### Assignment
Using the entries below, output each line exactly from the first through the one that contains "## Nächste Schritte".
[Opening Data shown section]
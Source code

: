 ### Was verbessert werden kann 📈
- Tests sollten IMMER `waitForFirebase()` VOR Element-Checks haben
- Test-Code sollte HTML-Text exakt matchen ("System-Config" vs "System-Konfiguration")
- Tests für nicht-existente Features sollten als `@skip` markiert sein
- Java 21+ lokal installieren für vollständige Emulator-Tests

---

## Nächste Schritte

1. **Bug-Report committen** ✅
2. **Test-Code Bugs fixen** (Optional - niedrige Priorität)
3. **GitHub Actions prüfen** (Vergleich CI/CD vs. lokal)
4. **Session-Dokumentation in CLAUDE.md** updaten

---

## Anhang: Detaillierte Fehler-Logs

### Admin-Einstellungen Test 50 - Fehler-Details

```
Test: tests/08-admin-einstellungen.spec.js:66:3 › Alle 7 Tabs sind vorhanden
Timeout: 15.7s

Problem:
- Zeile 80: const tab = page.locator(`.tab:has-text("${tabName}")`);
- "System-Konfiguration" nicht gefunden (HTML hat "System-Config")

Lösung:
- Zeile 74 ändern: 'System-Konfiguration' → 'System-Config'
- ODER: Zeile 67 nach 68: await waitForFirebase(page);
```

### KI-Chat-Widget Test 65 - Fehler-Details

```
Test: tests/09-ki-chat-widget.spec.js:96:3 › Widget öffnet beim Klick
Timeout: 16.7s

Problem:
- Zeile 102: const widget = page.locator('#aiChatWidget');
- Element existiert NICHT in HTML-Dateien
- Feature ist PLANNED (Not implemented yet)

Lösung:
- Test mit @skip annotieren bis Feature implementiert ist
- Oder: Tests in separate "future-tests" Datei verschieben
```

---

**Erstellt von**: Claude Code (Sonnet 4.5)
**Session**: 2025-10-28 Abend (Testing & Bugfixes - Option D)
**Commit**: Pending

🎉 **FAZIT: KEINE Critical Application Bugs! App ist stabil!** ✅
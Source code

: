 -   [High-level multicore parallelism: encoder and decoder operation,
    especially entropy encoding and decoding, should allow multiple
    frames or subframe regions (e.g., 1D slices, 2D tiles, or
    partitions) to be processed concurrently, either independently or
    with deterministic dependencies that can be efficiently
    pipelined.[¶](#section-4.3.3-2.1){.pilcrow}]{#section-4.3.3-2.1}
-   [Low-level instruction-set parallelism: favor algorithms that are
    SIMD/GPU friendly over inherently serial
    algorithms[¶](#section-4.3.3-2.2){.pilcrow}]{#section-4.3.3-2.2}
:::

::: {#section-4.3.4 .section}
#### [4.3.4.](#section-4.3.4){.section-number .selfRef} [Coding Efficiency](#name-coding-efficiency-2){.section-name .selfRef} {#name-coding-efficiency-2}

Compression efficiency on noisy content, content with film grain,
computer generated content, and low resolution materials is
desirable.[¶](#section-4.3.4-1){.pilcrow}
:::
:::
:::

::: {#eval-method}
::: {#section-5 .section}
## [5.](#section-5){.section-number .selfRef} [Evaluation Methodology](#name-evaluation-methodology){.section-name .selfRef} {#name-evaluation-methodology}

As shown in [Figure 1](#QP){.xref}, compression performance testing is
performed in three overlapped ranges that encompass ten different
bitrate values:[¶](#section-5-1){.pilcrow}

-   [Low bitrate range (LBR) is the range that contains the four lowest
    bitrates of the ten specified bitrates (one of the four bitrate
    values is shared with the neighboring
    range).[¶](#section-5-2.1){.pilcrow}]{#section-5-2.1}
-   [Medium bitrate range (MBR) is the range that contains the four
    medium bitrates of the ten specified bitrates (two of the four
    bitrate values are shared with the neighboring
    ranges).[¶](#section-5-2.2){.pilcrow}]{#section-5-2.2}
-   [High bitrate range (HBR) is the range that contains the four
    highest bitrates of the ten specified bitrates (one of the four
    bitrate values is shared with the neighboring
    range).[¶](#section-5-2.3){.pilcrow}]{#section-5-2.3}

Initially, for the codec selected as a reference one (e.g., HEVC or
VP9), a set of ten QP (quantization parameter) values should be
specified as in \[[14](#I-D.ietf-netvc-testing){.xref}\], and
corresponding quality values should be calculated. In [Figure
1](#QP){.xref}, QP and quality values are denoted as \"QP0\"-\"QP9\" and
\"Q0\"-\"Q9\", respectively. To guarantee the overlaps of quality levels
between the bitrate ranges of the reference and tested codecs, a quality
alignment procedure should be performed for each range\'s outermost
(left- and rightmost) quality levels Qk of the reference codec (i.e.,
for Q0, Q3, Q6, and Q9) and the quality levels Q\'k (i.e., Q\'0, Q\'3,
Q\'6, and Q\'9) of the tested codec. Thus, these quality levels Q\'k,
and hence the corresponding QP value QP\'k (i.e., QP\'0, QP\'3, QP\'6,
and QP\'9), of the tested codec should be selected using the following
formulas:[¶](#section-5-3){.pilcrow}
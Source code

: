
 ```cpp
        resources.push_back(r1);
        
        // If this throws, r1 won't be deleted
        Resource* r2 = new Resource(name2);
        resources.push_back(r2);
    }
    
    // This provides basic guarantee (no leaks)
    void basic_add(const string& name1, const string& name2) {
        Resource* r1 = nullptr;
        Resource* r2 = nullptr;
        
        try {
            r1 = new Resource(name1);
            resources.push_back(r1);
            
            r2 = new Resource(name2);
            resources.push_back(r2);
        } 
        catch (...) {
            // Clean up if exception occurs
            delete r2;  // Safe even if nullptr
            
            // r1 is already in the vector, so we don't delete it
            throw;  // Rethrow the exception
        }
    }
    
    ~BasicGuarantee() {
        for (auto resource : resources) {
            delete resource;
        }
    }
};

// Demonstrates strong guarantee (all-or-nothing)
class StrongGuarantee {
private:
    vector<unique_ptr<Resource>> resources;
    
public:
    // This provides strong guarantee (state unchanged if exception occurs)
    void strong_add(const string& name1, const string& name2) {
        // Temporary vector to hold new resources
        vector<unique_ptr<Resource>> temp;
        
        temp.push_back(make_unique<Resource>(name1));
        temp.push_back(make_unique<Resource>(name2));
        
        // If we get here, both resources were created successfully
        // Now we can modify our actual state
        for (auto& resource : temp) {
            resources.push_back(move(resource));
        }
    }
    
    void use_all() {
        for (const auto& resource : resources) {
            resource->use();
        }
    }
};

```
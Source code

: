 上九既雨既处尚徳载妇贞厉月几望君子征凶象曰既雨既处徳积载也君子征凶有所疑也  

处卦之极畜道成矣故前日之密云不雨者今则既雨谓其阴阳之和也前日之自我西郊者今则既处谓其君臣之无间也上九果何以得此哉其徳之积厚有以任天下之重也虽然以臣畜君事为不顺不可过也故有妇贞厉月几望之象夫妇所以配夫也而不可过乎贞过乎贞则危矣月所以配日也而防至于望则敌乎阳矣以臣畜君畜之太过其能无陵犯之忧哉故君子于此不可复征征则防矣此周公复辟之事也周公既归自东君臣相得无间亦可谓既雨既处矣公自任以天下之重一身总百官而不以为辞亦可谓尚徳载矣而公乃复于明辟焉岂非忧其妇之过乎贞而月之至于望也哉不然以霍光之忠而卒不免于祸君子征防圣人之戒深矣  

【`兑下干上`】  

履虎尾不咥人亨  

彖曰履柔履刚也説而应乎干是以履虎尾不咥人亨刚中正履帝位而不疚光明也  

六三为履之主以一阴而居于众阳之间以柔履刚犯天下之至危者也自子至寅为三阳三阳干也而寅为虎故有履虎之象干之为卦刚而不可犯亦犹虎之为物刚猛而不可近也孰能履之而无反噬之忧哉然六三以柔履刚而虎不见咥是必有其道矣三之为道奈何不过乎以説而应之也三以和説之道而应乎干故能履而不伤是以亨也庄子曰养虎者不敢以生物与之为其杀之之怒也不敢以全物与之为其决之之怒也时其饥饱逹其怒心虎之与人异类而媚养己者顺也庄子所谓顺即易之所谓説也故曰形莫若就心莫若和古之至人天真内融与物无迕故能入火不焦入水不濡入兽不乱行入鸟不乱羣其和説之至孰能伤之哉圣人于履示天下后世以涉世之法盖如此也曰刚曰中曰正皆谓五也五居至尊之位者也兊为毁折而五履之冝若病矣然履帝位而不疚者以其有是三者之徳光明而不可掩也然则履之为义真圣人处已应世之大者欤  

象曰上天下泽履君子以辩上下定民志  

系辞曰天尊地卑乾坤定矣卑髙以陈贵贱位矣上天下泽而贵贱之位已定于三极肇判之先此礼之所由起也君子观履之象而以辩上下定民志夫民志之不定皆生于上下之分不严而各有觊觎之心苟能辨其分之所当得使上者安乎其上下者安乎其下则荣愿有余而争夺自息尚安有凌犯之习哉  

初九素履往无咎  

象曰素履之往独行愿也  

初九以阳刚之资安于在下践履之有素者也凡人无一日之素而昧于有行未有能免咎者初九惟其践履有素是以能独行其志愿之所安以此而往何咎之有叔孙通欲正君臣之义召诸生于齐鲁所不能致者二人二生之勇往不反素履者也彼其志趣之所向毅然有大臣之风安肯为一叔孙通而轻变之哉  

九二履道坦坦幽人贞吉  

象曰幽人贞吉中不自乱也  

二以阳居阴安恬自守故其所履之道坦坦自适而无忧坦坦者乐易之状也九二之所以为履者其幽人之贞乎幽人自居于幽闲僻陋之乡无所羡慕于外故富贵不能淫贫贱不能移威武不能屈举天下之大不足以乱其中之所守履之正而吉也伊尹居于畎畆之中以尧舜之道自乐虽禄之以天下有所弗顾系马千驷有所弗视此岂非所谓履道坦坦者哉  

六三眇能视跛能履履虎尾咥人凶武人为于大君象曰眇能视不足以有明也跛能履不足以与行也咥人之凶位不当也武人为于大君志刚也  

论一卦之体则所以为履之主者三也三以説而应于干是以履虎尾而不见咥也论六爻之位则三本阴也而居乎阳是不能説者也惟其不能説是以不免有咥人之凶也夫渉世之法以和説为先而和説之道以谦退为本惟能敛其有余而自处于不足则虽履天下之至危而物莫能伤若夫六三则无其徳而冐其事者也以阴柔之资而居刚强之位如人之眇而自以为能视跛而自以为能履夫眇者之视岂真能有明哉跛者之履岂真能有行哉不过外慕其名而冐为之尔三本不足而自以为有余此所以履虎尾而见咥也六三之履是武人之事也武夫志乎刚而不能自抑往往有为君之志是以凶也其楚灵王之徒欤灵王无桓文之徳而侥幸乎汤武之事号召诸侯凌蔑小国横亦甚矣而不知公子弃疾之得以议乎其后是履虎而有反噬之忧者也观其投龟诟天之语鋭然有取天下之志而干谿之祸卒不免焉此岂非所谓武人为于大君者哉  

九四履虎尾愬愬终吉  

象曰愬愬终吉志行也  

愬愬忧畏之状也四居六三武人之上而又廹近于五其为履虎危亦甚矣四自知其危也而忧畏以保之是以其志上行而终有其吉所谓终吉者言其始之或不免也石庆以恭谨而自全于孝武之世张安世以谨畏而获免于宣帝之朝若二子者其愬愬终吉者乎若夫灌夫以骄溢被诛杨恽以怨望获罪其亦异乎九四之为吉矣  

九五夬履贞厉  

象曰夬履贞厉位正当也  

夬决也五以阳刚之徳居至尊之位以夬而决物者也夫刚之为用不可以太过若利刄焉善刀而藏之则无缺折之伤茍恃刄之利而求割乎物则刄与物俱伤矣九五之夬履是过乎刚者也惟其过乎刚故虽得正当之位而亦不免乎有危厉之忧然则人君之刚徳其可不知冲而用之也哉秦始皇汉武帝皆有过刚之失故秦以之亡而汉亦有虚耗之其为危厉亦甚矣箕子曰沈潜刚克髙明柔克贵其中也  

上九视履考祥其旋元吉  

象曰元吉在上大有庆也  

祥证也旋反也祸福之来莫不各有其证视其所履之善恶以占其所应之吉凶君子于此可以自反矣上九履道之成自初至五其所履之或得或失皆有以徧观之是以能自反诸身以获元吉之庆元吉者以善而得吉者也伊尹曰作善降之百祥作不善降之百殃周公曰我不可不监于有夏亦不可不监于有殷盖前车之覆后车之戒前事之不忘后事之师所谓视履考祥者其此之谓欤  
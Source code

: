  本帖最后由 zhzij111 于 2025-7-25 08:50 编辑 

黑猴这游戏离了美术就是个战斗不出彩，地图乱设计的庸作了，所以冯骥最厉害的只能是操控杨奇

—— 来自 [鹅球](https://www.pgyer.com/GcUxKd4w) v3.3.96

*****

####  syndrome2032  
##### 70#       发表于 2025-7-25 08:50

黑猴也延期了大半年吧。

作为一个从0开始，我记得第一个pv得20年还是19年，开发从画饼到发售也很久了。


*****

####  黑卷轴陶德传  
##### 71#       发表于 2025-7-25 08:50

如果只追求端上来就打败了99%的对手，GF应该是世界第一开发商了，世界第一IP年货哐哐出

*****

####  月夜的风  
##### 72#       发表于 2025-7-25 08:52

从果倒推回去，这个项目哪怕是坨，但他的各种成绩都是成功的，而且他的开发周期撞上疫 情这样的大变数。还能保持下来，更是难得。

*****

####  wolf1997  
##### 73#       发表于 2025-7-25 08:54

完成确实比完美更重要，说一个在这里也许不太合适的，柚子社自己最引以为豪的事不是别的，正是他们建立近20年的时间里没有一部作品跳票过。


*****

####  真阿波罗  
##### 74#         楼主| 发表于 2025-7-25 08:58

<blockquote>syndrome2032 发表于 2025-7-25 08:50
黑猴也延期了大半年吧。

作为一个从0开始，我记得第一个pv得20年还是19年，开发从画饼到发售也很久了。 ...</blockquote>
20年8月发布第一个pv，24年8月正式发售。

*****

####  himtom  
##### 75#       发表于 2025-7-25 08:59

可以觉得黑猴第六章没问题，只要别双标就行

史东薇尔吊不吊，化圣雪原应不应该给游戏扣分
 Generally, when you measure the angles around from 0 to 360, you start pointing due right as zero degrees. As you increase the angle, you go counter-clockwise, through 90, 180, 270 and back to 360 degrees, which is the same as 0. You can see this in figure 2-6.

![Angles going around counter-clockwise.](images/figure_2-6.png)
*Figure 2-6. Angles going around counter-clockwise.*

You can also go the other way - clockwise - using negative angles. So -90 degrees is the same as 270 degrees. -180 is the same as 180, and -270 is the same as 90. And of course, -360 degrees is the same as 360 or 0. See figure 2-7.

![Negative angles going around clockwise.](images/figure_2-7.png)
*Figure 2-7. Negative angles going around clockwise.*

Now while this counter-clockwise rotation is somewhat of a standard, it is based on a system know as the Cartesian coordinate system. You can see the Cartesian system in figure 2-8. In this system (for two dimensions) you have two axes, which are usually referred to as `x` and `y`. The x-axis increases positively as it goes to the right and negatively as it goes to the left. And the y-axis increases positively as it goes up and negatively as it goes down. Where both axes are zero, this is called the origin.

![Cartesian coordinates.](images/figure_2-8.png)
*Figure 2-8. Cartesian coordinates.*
[Closing Data shown section]
### Exercise response
Source code

: ### Was verbessert werden kann 📈
- Tests sollten IMMER `waitForFirebase()` VOR Element-Checks haben
- Test-Code sollte HTML-Text exakt matchen ("System-Config" vs "System-Konfiguration")
- Tests für nicht-existente Features sollten als `@skip` markiert sein
- Java 21+ lokal installieren für vollständige Emulator-Tests

---

## Nächste Schritte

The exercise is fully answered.